The developer said there are two similar projects in the Rogers area, one at 1014 W. Olive St. and the other at 1800 Monte Ne Road.

Area residents submitted a list of concerns, beginning with the proximity of the project to Beaver Lake and the absence of a review by the Beaver Water District of the potential impact on the lake, which is the source of drinking water for much of Northwest Arkansas.

The neighbors were also concerned about the septic system that would be needed for the project. According to neighbors, other septic systems in the area have failed in the past. Other concerns included the rental nature of the development, which the residents said would devalue their homes.

The Quorum Court also discussed a request for a conditional use permit for the Meyer Boys Garage. The automobile restoration business is on 3 acres of land at 18263 Harmon Road.

According to information provided to the County's Planning Department, the permit is for a single-employee auto restoration business in a 40-by-50-foot building that is already on the site. The hours of operation are expected to be from 9 a.m. to 5 p.m.

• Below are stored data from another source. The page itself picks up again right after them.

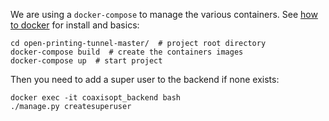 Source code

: We are using a `docker-compose` to manage the various containers. See [how to docker](./docs/HOW-TO-DOCKER.md) for install and basics: 

    cd open-printing-tunnel-master/  # project root directory
    docker-compose build  # create the containers images 
    docker-compose up  # start project

Then you need to add a super user to the backend if none exists:

    docker exec -it coaxisopt_backend bash
    ./manage.py createsuperuser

The county received no comments from neighboring property owners, according to the planning staff. Conditions for approval included not allowing any vehicle fluids to leak onto the ground and that the business not house any salvage, nondrivable vehicles.

County zoning

Land in unincorporated Washington County is zoned for agricultural or single-family residential use. All other uses require the property owner to obtain a conditional use permit through the countys planning process. The permits must be approved by the Washington County Planning Board and the Quorum Court.